PARIS • France's scramble to confirm the reported killing in Syria of a key Islamic State in Iraq and Syria (ISIS) recruiter shows the headache faced by the authorities in pinning down evidence of militants' deaths, which may be fabricated for strategic reasons, experts say.
Since last Saturday, rumours have swirled about the purported death of Omar Diaby, alias Omar Omsen, who set up a French-speaking network of militants in Syria and played a big part in broadcasting Internet propaganda.
"Checks are in progress," said French Interior Minister Bernard Cazeneuve yesterday, who added that the supposedly dead man was a "very significant recruiter" of young French would-be militants.
The authorities are treading carefully because so many announced deaths have turned out to have been spread fictitiously to allow people to lie low.
Frenchman David Drugeon, a young convert to Al-Qaeda in Afghanistan and then Syria, was recently pronounced dead in an American drone attack, before it was disproved.
"We just can't confirm the deaths of people out there," former French spy chief Alain Chouet told Agence France-Presse.
"You need either to collect DNA or have reliable witnesses. But in these cases, we have neither. And we won't get them either."
Much of the problem, according to Mr Chouet, lies in the impossibility of getting spooks on the ground in areas controlled by ISIS in Iraq and Syria.
"In terms of access on the ground, I don't think we have any or that anyone has any. Far too dangerous," said Mr Chouet.
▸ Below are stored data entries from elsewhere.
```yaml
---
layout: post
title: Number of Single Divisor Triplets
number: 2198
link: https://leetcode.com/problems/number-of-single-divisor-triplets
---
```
Western spy agencies have "no capacity to investigate or cross-check".
Another former head of an intelligence service, who asked to remain anonymous, agreed that the real problem in confirming militants' deaths was a lack of human resources.
"Getting agents in there who can say 'he's still alive, I saw him' is impossible. Too dangerous. Real life is not like the movies," the source pointed out.
Governments have to be especially careful as it may be particularly convenient for some potential targets to be thought of as dead.
"Seeing that ISIS is losing ground militarily, quite a few foreigners - French, British or Chechen - want to play dead, to be able to disappear," said Mr Chouet.
"They can ask their buddies to put it out on the social networks: 'the poor guy is dead'. But it could just be that we're being played," he said.